In viewing how the world looks at things, the striking fact here may be that Israel's conduct is viewed to combine both of these two basic conflict- and indignation-provoking policies--  first, any country's crossing of another's borders and occupation of other peoples' lands; and second, the undertaking of any otherwise-Western-style country's the practice of systematic demographics-driven (ethnic, religious, etc.) policies -- to say it yet again -- at the heart of their political identities.

Therefore, in the case the Israeli-Palestinian conflict, despite all the talk of anti-Semitism, it is not hard to understand the world's real reasons, reasons that are consistent with the way it customarily tends to see things, that, again for better or worse, or for right or wrong, drives much of its view about Israel and its policies.
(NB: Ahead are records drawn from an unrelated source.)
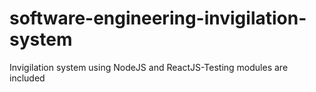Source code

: # software-engineering-invigilation-system
Invigilation system using NodeJS and ReactJS-Testing modules are included
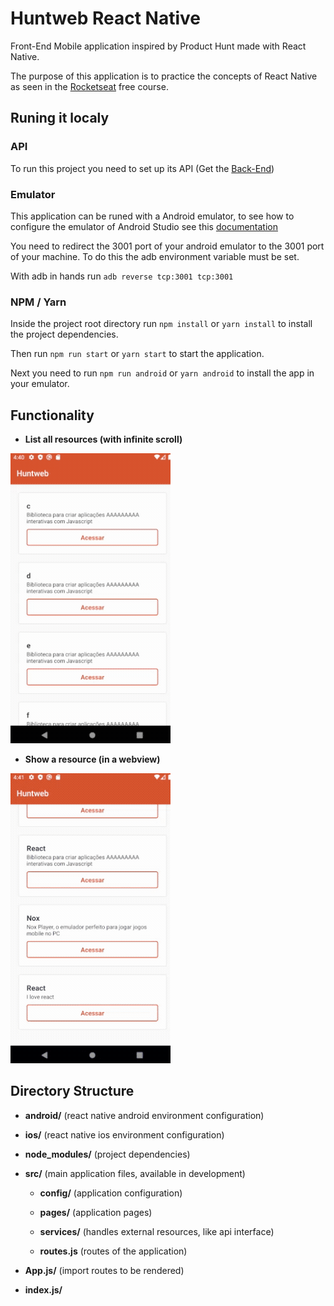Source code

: # Huntweb React Native

Front-End Mobile application inspired by Product Hunt made with React Native.

The purpose of this application is to practice the concepts of React Native as seen in the [Rocketseat](https://rocketseat.com.br/) free course.

## Runing it localy

### API

To run this project you need to set up its API (Get the [Back-End](https://github.com/GabrielPeresBernes/Huntweb-NodeJS))

### Emulator

This application can be runed with a Android emulator, to see how to configure the emulator of Android Studio see this [documentation](https://reactnative.dev/docs/environment-setup)

You need to redirect the 3001 port of your android emulator to the 3001 port of your machine. To do this the adb environment variable must be set.

With adb in hands run `adb reverse tcp:3001 tcp:3001`

### NPM / Yarn

Inside the project root directory run `npm install` or `yarn install` to install the project dependencies.

Then run `npm run start` or `yarn start` to start the application.

Next you need to run `npm run android` or `yarn android` to install the app in your emulator.

## Functionality

- **List all resources (with infinite scroll)**

![](index.gif)

- **Show a resource (in a webview)**

![](show.gif)

## Directory Structure

- **android/** (react native android environment configuration)

- **ios/** (react native ios environment configuration)

- **node_modules/** (project dependencies)

- **src/** (main application files, available in development)

  - **config/** (application configuration)

  - **pages/** (application pages)
  
  - **services/** (handles external resources, like api interface)

  - **routes.js** (routes of the application)
  
- **App.js/** (import routes to be rendered)

- **index.js/**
For better or worse, or for right or wrong -- and indeed perhaps for "worse and wrong" -- internal tyrannies are *not* what drive the world to indignation and outrage, but, instead and again these are, first, refugee-generating, border-crossing, land-taking, and occupying countries; and second, otherwise-western-style countries that practice (--again to use our formula--) demographics-based politics at the heart of their political identities.

And, to much of the world, Israel seems to be an otherwise western-style and First-World country that appears to takes this double-layered ensemble of policies and to forge them into one single united worldview.

It may well be deeply unfair to make this the world's main national-political problem-- especially over that of internal tyranny and despotism, or discriminatory and allegedly apartheid-style policies practiced by non-Western and Third World countries.  Personally I do tend to think it is.  But such an attitude -- and this is no more than an observation about it -- is what seems to have most consistently attracted the world's attention and driven its outrage.  

Let me give an nitty-gritty and concrete illustration-- something that concerns, of course, this same Israeli-Palestinian conflict.

As someone who has just attended the presentation of Israel's Vice-Prime Minister and Foreign Minister, Tzipi Livni, at a Harvard Kennedy School of Government Forum last Wednesday night on March 12th; and as someone who is sympathetic with Israel's self-perception as a tiny and besieged and attacked country -- whose only reward for its withdrawal from Gaza has been unending missiles on its cities and towns --; and as a supporter of the current Israeli government's brave and idealistic vision of Israel and a Palestinian state living side by side together in peace-- ; nevertheless, I wish I could have asked Vice-Prime Minister and Foreign Minister Livni a question at subsequent question-and-answer session.  Unfortunately it ended while a few questioners were still ahead of me in line at the microphone.  My question was to be this:

"Both Lebanon and the Palestinian Authority are justly criticized as being too politically weak
or unwilling to control the terrorist groups Hizbollah and Hamas, which are basic hindrances
to peace.  But as this is so, why isn't Israel also justly criticized for being either too politically
weak or unwilling to control the right-wing and religious fundamentalist Settler Movement
and its 550,000 settlers on occupied Palestinian land - which is a fundamental hindrance to
peace as well?"

I would have asked it with the best will in the world toward Israel, and supporter of her right to respond as she has to terrorist attacks from Gaza, and an admirer of her impressive Foreign Minister.

I would have offered Godspeed to Israel against the bombardments on its civilian towns within its 1967 borders, certainly a violation of human rights and an outrage.  But as to whether Israel's cross-border expansionism contributes to such attacks, this unasked and unanswered question remains very much alive and well -- very much alive and well, I believe, to much of the world.